- _WHAT YOU NEED TO DO_
Give back each line of the material that contains the word "infty".

START PROVIDED DATA

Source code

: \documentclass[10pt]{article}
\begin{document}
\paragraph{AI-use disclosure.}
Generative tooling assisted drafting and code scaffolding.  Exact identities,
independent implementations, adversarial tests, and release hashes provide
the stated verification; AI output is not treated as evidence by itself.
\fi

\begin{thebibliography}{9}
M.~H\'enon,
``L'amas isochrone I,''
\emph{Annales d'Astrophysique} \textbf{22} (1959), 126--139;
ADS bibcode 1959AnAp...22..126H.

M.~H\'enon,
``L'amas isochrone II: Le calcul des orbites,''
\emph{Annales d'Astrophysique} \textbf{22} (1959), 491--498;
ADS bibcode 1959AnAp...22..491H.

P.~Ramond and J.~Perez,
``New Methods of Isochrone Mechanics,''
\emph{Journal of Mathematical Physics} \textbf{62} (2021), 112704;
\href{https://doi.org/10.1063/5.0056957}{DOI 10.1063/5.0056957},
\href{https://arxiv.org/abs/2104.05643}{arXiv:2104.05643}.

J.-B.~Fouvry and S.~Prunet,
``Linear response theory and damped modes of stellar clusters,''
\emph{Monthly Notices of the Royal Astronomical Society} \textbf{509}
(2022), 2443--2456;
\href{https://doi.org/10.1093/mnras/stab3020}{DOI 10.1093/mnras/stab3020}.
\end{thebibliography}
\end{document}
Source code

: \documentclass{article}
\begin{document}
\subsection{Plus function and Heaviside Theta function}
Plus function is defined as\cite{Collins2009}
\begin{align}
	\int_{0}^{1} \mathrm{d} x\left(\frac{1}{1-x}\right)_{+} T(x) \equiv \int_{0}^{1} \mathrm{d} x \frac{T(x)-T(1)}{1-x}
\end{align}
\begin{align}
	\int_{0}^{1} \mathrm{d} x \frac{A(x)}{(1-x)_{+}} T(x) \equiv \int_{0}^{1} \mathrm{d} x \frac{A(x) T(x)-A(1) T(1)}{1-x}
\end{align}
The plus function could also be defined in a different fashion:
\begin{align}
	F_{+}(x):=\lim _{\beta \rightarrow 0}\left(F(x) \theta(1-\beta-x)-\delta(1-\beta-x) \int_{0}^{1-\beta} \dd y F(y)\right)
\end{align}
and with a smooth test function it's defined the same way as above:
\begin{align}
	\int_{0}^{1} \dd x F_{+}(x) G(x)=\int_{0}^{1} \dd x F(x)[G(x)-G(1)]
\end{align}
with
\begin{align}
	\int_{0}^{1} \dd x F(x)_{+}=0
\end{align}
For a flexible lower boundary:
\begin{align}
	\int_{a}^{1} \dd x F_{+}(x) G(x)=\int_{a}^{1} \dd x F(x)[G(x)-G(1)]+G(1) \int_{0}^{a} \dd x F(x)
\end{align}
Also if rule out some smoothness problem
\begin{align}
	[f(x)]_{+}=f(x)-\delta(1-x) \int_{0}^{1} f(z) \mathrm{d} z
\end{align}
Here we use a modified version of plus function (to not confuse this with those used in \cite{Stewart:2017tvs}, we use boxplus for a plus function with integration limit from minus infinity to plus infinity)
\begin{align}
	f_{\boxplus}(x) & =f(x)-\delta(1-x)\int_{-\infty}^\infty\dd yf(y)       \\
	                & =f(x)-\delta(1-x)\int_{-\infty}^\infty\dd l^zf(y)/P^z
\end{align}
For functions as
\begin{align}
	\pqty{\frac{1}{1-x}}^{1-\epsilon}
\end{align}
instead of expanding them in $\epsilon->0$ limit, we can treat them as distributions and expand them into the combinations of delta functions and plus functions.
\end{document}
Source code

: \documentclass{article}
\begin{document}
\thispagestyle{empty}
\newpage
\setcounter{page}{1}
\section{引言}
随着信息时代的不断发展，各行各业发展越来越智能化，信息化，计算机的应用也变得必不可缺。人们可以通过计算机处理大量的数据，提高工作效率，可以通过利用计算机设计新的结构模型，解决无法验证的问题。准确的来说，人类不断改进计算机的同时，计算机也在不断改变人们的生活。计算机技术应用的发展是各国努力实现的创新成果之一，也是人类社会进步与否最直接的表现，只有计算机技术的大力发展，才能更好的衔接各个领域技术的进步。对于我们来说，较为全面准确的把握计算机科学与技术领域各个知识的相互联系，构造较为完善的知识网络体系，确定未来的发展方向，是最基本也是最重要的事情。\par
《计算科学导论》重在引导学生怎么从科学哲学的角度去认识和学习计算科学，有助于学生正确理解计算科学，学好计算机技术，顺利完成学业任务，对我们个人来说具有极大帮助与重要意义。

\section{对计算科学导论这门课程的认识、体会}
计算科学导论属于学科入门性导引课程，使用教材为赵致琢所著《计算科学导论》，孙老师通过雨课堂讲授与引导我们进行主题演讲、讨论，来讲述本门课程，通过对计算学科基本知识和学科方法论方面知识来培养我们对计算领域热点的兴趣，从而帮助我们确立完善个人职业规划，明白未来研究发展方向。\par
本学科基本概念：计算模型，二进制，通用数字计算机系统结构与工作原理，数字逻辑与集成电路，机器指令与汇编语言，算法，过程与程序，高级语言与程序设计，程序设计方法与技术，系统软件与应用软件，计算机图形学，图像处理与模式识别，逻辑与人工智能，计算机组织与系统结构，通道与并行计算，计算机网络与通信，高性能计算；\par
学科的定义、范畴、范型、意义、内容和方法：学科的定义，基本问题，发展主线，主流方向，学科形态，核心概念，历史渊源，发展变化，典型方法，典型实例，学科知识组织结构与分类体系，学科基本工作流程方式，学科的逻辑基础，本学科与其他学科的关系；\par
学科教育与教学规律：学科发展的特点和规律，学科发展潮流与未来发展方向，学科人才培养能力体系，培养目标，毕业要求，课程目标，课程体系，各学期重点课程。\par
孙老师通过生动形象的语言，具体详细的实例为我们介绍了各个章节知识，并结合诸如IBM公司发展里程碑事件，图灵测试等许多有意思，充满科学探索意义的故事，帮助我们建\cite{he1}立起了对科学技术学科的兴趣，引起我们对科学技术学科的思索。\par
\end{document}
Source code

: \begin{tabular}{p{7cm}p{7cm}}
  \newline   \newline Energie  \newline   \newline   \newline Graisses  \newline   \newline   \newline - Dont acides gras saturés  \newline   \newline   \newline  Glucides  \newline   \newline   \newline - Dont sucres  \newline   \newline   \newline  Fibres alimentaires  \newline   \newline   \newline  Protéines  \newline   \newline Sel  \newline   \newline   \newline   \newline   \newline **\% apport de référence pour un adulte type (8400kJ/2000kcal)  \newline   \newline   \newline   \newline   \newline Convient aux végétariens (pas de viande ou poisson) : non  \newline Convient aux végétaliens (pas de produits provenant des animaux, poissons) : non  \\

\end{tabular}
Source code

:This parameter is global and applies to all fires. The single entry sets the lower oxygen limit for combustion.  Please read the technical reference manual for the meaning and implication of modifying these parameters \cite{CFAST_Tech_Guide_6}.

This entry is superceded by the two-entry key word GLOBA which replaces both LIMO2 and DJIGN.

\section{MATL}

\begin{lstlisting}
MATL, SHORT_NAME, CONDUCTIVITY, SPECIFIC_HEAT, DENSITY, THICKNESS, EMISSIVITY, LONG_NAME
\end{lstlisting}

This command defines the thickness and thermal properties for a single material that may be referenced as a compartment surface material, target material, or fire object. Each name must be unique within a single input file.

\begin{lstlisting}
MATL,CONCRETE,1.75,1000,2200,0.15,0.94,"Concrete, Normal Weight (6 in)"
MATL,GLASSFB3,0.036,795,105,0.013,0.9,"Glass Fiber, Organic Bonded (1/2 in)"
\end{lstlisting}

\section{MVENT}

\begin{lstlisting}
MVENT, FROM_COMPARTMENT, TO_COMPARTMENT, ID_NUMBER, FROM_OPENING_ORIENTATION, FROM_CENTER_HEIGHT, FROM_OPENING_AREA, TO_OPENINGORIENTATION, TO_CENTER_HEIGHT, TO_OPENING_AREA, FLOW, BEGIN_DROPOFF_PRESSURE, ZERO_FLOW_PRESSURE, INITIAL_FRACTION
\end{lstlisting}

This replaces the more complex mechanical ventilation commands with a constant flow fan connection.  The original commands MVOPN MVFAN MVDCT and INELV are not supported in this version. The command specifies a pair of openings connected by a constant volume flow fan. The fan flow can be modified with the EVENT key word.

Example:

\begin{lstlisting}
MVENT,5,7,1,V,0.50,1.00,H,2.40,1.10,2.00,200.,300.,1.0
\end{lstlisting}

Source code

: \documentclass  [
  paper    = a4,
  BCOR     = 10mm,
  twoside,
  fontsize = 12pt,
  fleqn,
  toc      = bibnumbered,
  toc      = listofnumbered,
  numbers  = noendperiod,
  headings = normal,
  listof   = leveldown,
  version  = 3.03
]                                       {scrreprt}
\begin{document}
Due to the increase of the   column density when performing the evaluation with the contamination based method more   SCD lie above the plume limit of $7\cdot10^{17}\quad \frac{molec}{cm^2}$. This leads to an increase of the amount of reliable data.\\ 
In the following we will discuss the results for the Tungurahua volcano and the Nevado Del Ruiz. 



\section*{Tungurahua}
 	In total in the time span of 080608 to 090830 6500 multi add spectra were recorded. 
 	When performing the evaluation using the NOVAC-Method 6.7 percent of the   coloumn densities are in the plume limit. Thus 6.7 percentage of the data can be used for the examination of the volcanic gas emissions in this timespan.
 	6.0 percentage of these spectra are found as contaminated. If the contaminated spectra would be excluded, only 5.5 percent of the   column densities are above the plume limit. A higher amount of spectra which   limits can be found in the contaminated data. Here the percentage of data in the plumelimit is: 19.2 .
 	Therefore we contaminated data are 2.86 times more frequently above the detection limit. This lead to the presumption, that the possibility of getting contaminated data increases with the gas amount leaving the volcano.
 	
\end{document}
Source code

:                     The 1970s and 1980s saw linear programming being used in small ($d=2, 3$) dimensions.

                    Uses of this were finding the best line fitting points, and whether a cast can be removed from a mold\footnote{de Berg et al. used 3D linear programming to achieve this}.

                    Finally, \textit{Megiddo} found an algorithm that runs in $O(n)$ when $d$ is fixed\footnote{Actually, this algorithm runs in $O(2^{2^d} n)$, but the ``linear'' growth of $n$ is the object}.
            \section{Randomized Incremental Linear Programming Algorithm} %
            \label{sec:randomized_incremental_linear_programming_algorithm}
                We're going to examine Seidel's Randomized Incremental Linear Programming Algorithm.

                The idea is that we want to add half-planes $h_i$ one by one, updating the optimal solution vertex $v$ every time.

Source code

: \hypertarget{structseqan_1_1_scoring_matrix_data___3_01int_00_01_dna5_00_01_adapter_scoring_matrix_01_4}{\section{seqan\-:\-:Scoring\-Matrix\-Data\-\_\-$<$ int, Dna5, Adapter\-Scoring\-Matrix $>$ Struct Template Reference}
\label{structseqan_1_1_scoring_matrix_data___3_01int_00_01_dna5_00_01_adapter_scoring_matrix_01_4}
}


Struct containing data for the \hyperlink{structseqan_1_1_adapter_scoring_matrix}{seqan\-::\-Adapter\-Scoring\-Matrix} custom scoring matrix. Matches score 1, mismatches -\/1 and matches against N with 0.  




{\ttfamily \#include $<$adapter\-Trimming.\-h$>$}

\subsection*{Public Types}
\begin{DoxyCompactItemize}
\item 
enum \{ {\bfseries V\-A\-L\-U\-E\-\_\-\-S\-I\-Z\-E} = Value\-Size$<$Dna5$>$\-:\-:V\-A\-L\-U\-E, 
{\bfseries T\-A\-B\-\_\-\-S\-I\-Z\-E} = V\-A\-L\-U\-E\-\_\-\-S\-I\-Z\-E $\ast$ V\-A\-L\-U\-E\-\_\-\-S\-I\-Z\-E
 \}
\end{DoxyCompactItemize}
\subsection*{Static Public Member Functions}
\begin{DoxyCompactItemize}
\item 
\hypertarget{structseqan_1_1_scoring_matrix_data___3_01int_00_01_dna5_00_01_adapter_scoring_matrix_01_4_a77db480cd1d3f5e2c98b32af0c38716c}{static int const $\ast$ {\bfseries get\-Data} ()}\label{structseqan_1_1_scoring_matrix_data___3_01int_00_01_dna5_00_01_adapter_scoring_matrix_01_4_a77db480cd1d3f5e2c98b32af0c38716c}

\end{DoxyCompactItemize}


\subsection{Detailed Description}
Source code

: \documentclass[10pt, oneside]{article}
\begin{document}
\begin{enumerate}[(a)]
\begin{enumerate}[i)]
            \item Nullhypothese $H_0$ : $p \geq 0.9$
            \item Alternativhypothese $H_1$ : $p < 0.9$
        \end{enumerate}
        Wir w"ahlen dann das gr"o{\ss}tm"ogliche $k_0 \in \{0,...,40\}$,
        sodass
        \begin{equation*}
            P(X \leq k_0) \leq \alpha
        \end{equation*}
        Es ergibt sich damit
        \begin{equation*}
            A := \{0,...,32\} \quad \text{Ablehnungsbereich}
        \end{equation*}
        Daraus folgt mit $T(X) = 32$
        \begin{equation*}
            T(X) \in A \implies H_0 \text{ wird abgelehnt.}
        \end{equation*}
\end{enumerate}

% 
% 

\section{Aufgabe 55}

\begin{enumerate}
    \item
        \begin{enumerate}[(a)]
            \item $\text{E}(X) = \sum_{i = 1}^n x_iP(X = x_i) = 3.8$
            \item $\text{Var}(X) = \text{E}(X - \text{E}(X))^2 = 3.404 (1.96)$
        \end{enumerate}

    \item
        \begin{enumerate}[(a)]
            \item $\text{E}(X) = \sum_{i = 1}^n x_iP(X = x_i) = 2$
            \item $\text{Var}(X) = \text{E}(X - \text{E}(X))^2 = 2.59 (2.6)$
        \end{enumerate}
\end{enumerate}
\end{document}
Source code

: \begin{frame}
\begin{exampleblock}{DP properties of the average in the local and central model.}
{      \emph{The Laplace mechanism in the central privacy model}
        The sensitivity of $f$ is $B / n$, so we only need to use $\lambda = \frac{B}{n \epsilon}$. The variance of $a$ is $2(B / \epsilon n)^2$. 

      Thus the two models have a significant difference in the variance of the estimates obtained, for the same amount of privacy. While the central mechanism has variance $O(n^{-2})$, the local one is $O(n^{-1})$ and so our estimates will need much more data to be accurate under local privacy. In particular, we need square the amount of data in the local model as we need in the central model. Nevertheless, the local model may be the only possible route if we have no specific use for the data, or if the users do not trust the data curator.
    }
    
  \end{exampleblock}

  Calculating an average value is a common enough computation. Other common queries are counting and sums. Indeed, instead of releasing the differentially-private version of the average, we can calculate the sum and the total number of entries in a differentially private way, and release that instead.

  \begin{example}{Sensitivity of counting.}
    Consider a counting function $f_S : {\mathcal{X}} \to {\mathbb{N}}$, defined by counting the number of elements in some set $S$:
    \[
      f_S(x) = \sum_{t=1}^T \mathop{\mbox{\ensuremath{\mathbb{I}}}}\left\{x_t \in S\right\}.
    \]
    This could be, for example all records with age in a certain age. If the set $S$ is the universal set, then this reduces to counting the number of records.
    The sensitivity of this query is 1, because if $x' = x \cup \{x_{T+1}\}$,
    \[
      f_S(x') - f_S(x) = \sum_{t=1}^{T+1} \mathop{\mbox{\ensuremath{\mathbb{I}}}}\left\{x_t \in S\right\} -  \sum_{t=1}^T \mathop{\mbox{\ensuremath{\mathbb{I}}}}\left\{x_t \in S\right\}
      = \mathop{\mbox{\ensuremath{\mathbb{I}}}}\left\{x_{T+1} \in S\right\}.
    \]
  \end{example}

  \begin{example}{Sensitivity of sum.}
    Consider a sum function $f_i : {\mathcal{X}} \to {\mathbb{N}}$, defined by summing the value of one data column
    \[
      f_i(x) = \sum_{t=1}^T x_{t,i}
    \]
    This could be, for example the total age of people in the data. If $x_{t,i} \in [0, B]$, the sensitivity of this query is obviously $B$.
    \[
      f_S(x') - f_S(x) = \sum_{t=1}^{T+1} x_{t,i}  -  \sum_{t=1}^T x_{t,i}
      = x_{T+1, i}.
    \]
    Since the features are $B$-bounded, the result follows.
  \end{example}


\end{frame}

END PROVIDED DATA

- _WRITTEN REPLY_
	f_{\boxplus}(x) & =f(x)-\delta(1-x)\int_{-\infty}^\infty\dd yf(y)       \\
	                & =f(x)-\delta(1-x)\int_{-\infty}^\infty\dd l^zf(y)/P^z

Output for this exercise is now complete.